» **Work instruction**
The answer must be every line from the entries below that includes "https".

Segment Start: Records for this exercise

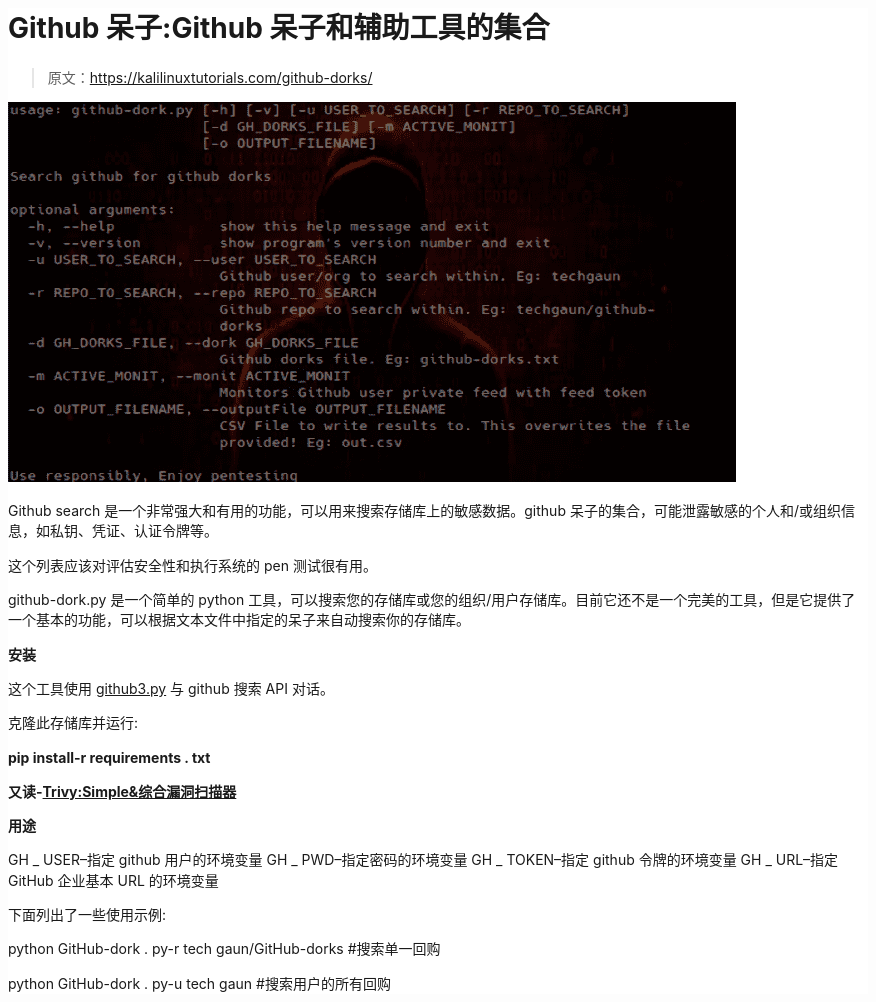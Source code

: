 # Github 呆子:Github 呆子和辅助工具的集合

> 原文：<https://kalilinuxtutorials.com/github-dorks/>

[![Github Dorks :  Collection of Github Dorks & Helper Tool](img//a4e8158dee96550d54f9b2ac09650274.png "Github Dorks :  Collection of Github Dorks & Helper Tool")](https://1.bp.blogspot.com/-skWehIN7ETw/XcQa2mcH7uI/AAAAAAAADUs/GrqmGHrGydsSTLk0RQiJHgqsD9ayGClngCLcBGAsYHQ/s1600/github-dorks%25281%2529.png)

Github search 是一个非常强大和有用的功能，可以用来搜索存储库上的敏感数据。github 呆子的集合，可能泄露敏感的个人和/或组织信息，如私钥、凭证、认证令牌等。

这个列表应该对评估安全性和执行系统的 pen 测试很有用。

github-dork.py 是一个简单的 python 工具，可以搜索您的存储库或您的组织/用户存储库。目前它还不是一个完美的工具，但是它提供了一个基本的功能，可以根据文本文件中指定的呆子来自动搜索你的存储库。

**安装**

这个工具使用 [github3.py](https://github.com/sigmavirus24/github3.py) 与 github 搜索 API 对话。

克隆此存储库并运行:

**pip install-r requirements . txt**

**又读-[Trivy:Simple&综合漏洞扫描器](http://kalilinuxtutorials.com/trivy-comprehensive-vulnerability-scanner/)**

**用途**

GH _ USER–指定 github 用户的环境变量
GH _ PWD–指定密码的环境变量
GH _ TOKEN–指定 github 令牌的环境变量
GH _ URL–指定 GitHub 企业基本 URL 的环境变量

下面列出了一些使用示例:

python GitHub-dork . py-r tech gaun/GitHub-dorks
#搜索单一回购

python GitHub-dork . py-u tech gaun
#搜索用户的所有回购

Segment End: Records for this exercise

» **Task output**
> 原文：<https://kalilinuxtutorials.com/github-dorks/>
[![Github Dorks :  Collection of Github Dorks & Helper Tool](img//a4e8158dee96550d54f9b2ac09650274.png "Github Dorks :  Collection of Github Dorks & Helper Tool")](https://1.bp.blogspot.com/-skWehIN7ETw/XcQa2mcH7uI/AAAAAAAADUs/GrqmGHrGydsSTLk0RQiJHgqsD9ayGClngCLcBGAsYHQ/s1600/github-dorks%25281%2529.png)
这个工具使用 [github3.py](https://github.com/sigmavirus24/github3.py) 与 github 搜索 API 对话。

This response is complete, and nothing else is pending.